Like an alcoholic on a bender, the present Pentagon and military cast of characters can’t stop themselves. Forever war is in their blood, so much so that they’re ready to face down the commander in chief, if necessary, to make it continue. This is really the definition of an addiction—not to victory, but to the state of war itself. Don’t expect them to discipline themselves. They won’t.

The Stimulus Package in Kabul

You must have had a moment when you thought to yourself: It really isn’t going to end, is it? Not ever.

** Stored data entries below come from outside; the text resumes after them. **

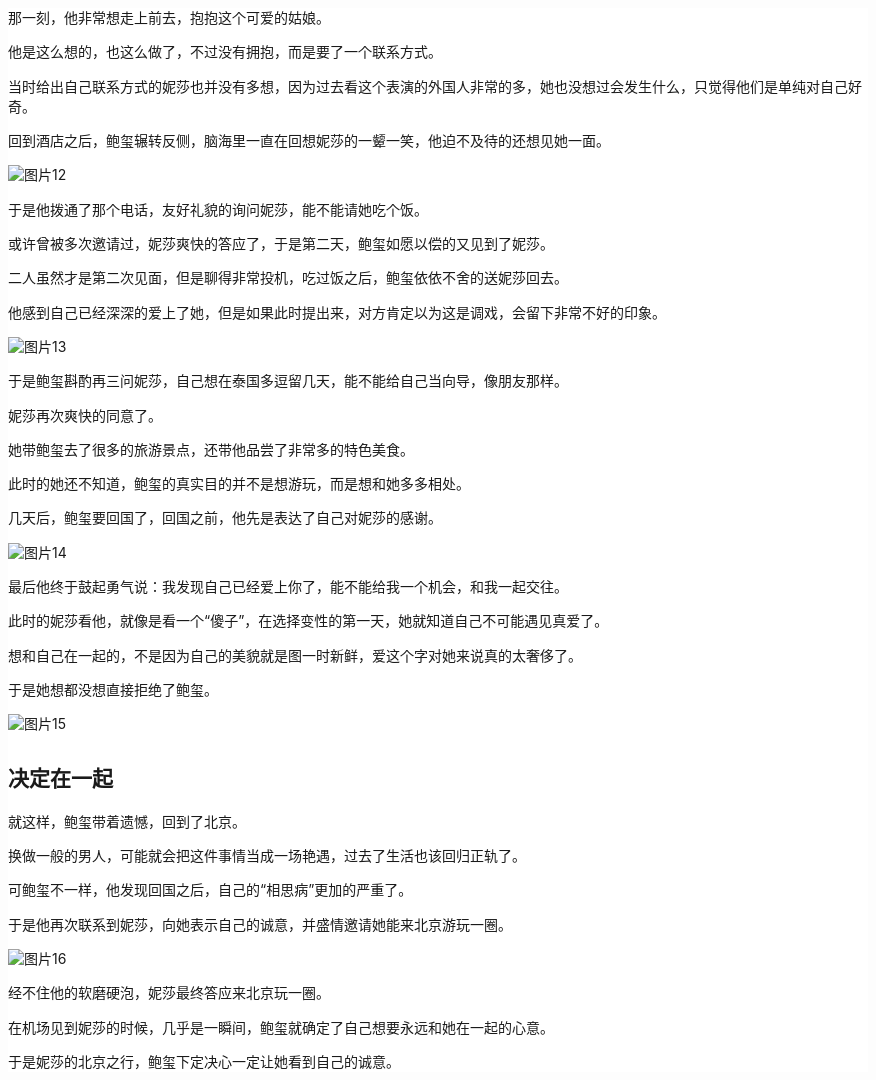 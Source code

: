 那一刻，他非常想走上前去，抱抱这个可爱的姑娘。

他是这么想的，也这么做了，不过没有拥抱，而是要了一个联系方式。

当时给出自己联系方式的妮莎也并没有多想，因为过去看这个表演的外国人非常的多，她也没想过会发生什么，只觉得他们是单纯对自己好奇。

回到酒店之后，鲍玺辗转反侧，脑海里一直在回想妮莎的一颦一笑，他迫不及待的还想见她一面。

![图片12](https://nimg.ws.126.net/?url=http%3A%2F%2Fdingyue.ws.126.net%2F2024%2F1115%2Fbb4b5027j00smzwd70027d000us00i2m.jpg&thumbnail=660x2147483647&quality=80&type=jpg)

于是他拨通了那个电话，友好礼貌的询问妮莎，能不能请她吃个饭。

或许曾被多次邀请过，妮莎爽快的答应了，于是第二天，鲍玺如愿以偿的又见到了妮莎。

二人虽然才是第二次见面，但是聊得非常投机，吃过饭之后，鲍玺依依不舍的送妮莎回去。

他感到自己已经深深的爱上了她，但是如果此时提出来，对方肯定以为这是调戏，会留下非常不好的印象。

![图片13](https://nimg.ws.126.net/?url=http%3A%2F%2Fdingyue.ws.126.net%2F2024%2F1115%2F3bcae9f1j00smzwd70025d000zk00l4m.jpg&thumbnail=660x2147483647&quality=80&type=jpg)

于是鲍玺斟酌再三问妮莎，自己想在泰国多逗留几天，能不能给自己当向导，像朋友那样。

妮莎再次爽快的同意了。

她带鲍玺去了很多的旅游景点，还带他品尝了非常多的特色美食。

此时的她还不知道，鲍玺的真实目的并不是想游玩，而是想和她多多相处。

几天后，鲍玺要回国了，回国之前，他先是表达了自己对妮莎的感谢。

![图片14](https://nimg.ws.126.net/?url=http%3A%2F%2Fdingyue.ws.126.net%2F2024%2F1115%2Fdb7f5253j00smzwd7002jd000zk00p2m.jpg&thumbnail=660x2147483647&quality=80&type=jpg)

最后他终于鼓起勇气说：我发现自己已经爱上你了，能不能给我一个机会，和我一起交往。

此时的妮莎看他，就像是看一个“傻子”，在选择变性的第一天，她就知道自己不可能遇见真爱了。

想和自己在一起的，不是因为自己的美貌就是图一时新鲜，爱这个字对她来说真的太奢侈了。

于是她想都没想直接拒绝了鲍玺。

![图片15](https://nimg.ws.126.net/?url=http%3A%2F%2Fdingyue.ws.126.net%2F2024%2F1115%2Fe4e17266j00smzwd7000ld000op00dwm.jpg&thumbnail=660x2147483647&quality=80&type=jpg)

## 决定在一起

就这样，鲍玺带着遗憾，回到了北京。

换做一般的男人，可能就会把这件事情当成一场艳遇，过去了生活也该回归正轨了。

可鲍玺不一样，他发现回国之后，自己的“相思病”更加的严重了。

于是他再次联系到妮莎，向她表示自己的诚意，并盛情邀请她能来北京游玩一圈。

![图片16](https://nimg.ws.126.net/?url=http%3A%2F%2Fdingyue.ws.126.net%2F2024%2F1115%2F48843ac8j00smzwd7001md000km00cwm.jpg&thumbnail=660x2147483647&quality=80&type=jpg)

经不住他的软磨硬泡，妮莎最终答应来北京玩一圈。

在机场见到妮莎的时候，几乎是一瞬间，鲍玺就确定了自己想要永远和她在一起的心意。

于是妮莎的北京之行，鲍玺下定决心一定让她看到自己的诚意。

For me, that moment came when the Associated Press covered U.S. ambassador to Afghanistan Karl Eikenberry’s announcement that a $511 million contract had been awarded to Caddell Construction, one of America’s “largest construction and engineering groups,” for a massive expansion of the U.S. embassy in Kabul. According to the ambassador, that embassy is already “the largest . . . in the world with more than 1,100 brave and dedicated civilians . . . from 16 agencies and working next to their military counterparts in 30 provinces,” and yet it seems it’s still not large enough.